August 6 is the feast day of the Transfiguration. Generally regarded as one of the most mystical episodes in the story of Jesus, the transfiguration tells of an intimate moment when Jesus and his disciples Peter, James and John steal away to a mountaintop, where Jesus begins to glow with a brilliant white light, and is joined by apparitions of two of the greatest figures from the Old Testament. As if that were not enough, a voice booming from heaven declares, “This is my Son, whom I love; with him I am well pleased.
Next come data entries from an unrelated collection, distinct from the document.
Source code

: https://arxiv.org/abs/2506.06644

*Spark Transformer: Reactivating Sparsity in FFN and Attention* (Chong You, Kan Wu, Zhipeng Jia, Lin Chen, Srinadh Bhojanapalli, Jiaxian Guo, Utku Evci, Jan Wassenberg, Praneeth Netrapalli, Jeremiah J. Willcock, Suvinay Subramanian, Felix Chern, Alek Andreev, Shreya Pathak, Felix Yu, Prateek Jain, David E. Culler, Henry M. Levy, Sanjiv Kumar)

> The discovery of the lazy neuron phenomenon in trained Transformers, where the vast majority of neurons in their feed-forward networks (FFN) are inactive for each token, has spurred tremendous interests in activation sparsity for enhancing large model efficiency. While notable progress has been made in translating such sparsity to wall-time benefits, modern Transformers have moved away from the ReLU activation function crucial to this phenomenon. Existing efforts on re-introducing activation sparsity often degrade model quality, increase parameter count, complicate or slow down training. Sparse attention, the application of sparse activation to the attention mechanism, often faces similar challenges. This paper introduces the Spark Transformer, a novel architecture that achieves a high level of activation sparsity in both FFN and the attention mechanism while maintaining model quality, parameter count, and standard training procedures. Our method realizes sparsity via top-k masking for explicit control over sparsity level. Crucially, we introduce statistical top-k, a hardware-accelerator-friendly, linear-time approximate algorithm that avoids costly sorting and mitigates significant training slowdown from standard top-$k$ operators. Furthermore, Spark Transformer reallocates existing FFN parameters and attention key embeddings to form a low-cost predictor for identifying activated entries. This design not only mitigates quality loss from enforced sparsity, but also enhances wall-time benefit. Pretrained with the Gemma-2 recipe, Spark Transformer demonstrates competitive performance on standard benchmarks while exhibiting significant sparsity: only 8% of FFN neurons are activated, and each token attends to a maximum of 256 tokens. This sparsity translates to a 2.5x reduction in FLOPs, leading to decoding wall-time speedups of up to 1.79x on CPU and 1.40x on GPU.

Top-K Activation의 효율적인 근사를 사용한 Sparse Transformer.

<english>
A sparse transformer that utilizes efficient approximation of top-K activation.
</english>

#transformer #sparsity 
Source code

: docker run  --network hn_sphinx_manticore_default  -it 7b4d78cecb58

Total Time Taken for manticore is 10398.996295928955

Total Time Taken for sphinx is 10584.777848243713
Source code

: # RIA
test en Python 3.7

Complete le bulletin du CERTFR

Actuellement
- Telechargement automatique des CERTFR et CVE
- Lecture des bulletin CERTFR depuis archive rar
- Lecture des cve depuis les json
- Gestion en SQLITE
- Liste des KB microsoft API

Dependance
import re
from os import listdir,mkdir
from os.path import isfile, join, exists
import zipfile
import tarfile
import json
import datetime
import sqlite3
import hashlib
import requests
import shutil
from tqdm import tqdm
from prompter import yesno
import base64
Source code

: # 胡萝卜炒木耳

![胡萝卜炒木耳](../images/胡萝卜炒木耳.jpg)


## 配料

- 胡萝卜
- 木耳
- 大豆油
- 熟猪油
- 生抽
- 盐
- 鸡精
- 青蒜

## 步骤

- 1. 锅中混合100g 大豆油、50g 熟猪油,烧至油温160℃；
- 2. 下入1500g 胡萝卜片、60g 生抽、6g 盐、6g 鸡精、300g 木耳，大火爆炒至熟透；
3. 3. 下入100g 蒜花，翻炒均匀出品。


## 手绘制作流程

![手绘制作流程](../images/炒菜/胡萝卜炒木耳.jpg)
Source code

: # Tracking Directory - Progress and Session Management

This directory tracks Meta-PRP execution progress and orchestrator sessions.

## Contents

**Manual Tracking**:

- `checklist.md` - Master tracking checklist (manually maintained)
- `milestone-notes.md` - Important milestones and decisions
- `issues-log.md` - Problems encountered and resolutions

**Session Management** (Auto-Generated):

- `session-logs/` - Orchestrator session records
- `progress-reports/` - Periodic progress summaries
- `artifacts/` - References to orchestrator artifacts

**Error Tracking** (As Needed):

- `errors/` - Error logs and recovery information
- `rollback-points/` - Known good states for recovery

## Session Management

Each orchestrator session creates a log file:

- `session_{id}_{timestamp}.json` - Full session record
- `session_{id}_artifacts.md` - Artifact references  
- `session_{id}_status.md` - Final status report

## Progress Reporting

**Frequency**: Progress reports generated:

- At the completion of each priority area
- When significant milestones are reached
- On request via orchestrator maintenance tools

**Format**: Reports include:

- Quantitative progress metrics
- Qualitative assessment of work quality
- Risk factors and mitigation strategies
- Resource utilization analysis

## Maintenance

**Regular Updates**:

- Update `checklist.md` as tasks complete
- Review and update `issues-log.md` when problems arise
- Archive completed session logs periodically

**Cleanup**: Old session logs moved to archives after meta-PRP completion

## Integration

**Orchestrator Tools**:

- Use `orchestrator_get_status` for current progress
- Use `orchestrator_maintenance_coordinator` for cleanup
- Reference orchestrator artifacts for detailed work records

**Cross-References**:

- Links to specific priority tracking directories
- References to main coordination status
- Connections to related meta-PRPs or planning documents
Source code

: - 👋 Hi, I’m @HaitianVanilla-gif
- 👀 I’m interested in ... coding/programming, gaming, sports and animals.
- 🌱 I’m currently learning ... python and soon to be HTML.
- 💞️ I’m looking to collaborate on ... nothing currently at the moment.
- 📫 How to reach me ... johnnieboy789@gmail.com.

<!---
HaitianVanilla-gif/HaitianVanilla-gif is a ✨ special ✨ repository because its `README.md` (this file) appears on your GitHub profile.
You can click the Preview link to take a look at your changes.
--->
Listen to him!” Needless to say, the disciples are pretty much freaked out by the event, and I imagine it didn’t help any when Jesus instructed them not to tell anyone about it — at least, not until after the resurrection.
If the story as recounted in the Gospels (the Transfiguration appears in all three of the synoptic gospels, Matthew, Mark, and Luke) were not amazing enough, the Renaissance painter Raphael depicts Jesus levitating as he chats with Moses and Elijah!
What are we to make of the Transfiguration? One point I find remarkable is how it appears in every Gospel except for John, which is popularly assumed to the most mystical of the four accounts of Jesus in the Bible. And yes, there’s still plenty of mystery in John’s gospel, but the Transfiguration reminds us that all four of the gospel writers saw Jesus in at least some sort of a mystical light.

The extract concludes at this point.